No todas las noticias históricas favorecen la memoria del señor Quijano en cuanto a los móviles de su munificencia. La tradición cuenta también que ésta se debió a contrición, a su anhelo de obtener el perdón de Dios, o a penitencia que le fue impuesta, por su intervención en el asesinato de don Lucas de Gálvez de la que en sus días se hablaba a sovoz. Decíase, aunque nunca ni siquiera se intentara probarle nada, que fue, solo o con otros, autor intelectual de aquel crimen por todos lamentado. Algunos ven una velada alusión a esta creencia en la novela “Memorias de un Alférez”, de don Eligio Ancona.

El segundo acontecido es muy de otra naturaleza y venturoso. El día 18 de febrero de 1845, nos cuenta el “Registro Yucateco” en una nota intitulada “El Aeronauta D. José María Florez”, Mérida presenció por primera vez un brillante espectáculo.

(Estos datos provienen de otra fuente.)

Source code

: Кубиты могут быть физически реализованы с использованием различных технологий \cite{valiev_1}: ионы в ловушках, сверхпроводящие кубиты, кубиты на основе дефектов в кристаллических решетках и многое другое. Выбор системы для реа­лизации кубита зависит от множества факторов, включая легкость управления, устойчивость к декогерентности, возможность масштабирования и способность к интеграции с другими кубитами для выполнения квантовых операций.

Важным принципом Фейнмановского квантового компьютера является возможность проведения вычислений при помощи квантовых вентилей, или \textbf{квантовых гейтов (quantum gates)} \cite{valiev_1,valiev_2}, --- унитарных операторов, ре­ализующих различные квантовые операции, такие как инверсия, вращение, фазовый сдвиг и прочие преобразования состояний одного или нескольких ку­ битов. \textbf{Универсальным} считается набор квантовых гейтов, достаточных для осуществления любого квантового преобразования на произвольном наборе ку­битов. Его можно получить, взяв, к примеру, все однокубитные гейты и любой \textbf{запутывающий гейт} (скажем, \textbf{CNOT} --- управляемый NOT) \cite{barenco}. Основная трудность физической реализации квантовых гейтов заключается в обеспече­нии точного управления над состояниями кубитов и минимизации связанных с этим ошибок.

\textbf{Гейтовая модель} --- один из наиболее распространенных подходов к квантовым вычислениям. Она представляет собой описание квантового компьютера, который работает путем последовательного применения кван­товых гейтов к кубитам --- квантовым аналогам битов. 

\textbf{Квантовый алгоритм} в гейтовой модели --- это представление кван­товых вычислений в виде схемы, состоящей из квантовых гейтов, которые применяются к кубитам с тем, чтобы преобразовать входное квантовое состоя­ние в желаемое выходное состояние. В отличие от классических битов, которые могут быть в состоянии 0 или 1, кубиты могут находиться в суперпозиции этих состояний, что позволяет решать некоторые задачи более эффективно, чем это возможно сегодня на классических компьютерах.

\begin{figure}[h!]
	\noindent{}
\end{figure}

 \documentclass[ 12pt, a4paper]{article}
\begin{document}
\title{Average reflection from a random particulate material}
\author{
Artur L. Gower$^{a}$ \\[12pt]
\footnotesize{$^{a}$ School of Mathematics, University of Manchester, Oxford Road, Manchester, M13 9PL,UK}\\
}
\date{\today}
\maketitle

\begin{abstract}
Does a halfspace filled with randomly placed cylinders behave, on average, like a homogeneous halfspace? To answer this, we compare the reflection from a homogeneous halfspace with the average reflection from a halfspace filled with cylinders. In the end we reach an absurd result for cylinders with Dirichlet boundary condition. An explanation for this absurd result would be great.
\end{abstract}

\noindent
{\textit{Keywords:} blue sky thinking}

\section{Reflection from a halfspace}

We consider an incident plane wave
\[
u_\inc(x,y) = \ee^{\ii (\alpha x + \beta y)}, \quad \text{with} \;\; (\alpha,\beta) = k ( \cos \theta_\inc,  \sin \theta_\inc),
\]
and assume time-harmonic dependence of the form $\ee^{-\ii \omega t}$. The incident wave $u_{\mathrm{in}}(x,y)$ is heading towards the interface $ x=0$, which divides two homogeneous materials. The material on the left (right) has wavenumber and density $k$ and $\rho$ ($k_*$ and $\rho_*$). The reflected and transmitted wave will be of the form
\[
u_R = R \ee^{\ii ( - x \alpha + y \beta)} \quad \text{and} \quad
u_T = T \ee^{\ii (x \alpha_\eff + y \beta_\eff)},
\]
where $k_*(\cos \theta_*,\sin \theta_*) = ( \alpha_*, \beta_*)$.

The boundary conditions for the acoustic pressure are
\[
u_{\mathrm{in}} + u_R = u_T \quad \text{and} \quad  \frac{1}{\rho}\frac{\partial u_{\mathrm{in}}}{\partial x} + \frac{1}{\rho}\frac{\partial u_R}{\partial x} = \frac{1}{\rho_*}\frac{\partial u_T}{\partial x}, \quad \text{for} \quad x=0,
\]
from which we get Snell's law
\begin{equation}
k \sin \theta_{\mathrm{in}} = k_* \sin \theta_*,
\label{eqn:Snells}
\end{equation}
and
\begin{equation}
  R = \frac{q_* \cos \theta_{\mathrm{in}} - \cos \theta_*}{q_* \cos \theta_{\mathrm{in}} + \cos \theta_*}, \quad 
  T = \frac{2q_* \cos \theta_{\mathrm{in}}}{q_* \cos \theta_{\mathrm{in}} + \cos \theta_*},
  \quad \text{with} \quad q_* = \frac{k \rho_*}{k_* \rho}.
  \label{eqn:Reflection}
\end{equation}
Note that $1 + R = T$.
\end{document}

Un viaje aerostático… El viaje duraría veinte minutos, elevándose el globo, en nuestro concepto, a una altura de siete mil quinientos pies. Su dirección fue en rumbo del O.; pero, después de permanecer inmóvil como tres minutos, una nueva corriente de aire le hizo retroceder un tanto, y por fin descendió, con toda felicidad, en el barrio de San Sebastián, en donde ya esperaba al viajero un numeroso concurso. El señor Florez fue paseado, como en triunfo, por las principales calles de la ciudad.”